Compact string layout

Since Python 3.3, most strings use a "compact" layout where the character data immediately follows the header in memory. ASCII strings use PyASCIIObject (header only, UTF-8 data in ob_val[]). Non-ASCII compact strings use PyCompactUnicodeObject which adds a utf8 cache pointer and character count.

// Include/cpython/unicodeobject.h:1 PyASCIIObject
typedef struct {
PyObject_HEAD
Py_ssize_t length; /* number of code points */
Py_hash_t hash;
struct {
unsigned int interned:2;
unsigned int kind:3; /* PyUnicode_1BYTE_KIND, 2BYTE, 4BYTE */
unsigned int compact:1;
unsigned int ascii:1;
} state;
wchar_t *wstr; /* NULL in 3.13+ (removed) */
} PyASCIIObject;

Kind and data accessors

PyUnicode_KIND(op) returns the character width (1, 2, or 4 bytes). PyUnicode_DATA(op) returns a void * to the character array. PyUnicode_READ(kind, data, index) reads one code point at the given index using the appropriate width.

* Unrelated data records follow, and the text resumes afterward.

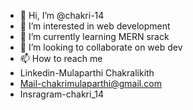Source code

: - 👋 Hi, I’m @chakri-14
- 👀 I’m interested in web development 
- 🌱 I’m currently learning MERN srack
- 💞️ I’m looking to collaborate on web dev
- 📫 How to reach me
- Linkedin-Mulaparthi Chakralikith
- Mail-chakrimulaparthi@gmail.com
- Insragram-chakri_14

<!---
chakri-14/chakri-14 is a ✨ special ✨ repository because its `README.md` (this file) appears on your GitHub profile.
You can click the Preview link to take a look at your changes.
--->
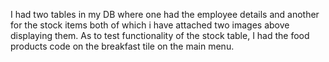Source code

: I had two tables in my DB where one had the employee details and another for the stock items both of which i have attached two images above displaying them.
As to test functionality of the stock table, I had the food products code on the breakfast tile on the main menu.
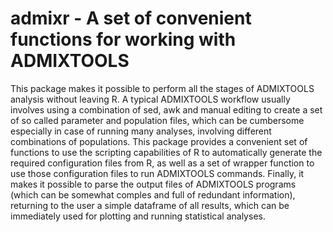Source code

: # admixr - A set of convenient functions for working with ADMIXTOOLS

This package makes it possible to perform all the stages of ADMIXTOOLS
analysis without leaving R. A typical ADMIXTOOLS workflow usually
involves using a combination of sed, awk and manual editing to create
a set of so called parameter and population files, which can be
cumbersome especially in case of running many analyses, involving
different combinations of populations. This package provides a
convenient set of functions to use the scripting capabilities of R to
automatically generate the required configuration files from R, as
well as a set of wrapper function to use those configuration files to
run ADMIXTOOLS commands. Finally, it makes it possible to parse the
output files of ADMIXTOOLS programs (which can be somewhat comples and
full of redundant information), returning to the user a simple
dataframe of all results, which can be immediately used for plotting
and running statistical analyses.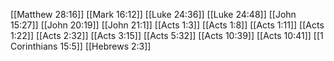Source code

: [[Matthew 28:16]]
[[Mark 16:12]]
[[Luke 24:36]]
[[Luke 24:48]]
[[John 15:27]]
[[John 20:19]]
[[John 21:1]]
[[Acts 1:3]]
[[Acts 1:8]]
[[Acts 1:11]]
[[Acts 1:22]]
[[Acts 2:32]]
[[Acts 3:15]]
[[Acts 5:32]]
[[Acts 10:39]]
[[Acts 10:41]]
[[1 Corinthians 15:5]]
[[Hebrews 2:3]]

// Include/cpython/unicodeobject.h:161 PyUnicode_READ
#define PyUnicode_READ(kind, data, index) \
((kind) == PyUnicode_1BYTE_KIND \
? ((const Py_UCS1 *)(data))[(index)] \
: (kind) == PyUnicode_2BYTE_KIND \
? ((const Py_UCS2 *)(data))[(index)] \
: ((const Py_UCS4 *)(data))[(index)])

Interning

_PyUnicode_InternInPlace checks whether the string's state.interned flag is set; if not, it looks up the string in the per-interpreter interning table (a dict) and either stores it or replaces it with the existing interned copy. Interned strings can be compared by identity (is) rather than by value.

gopy notes

The gopy string layer is in objects/str.go. It stores Go string values rather than CPython's three-layout system. The kind/data accessor pattern has no direct equivalent; Go strings are always UTF-8 and code-point access uses []rune conversion or unicode/utf8 functions.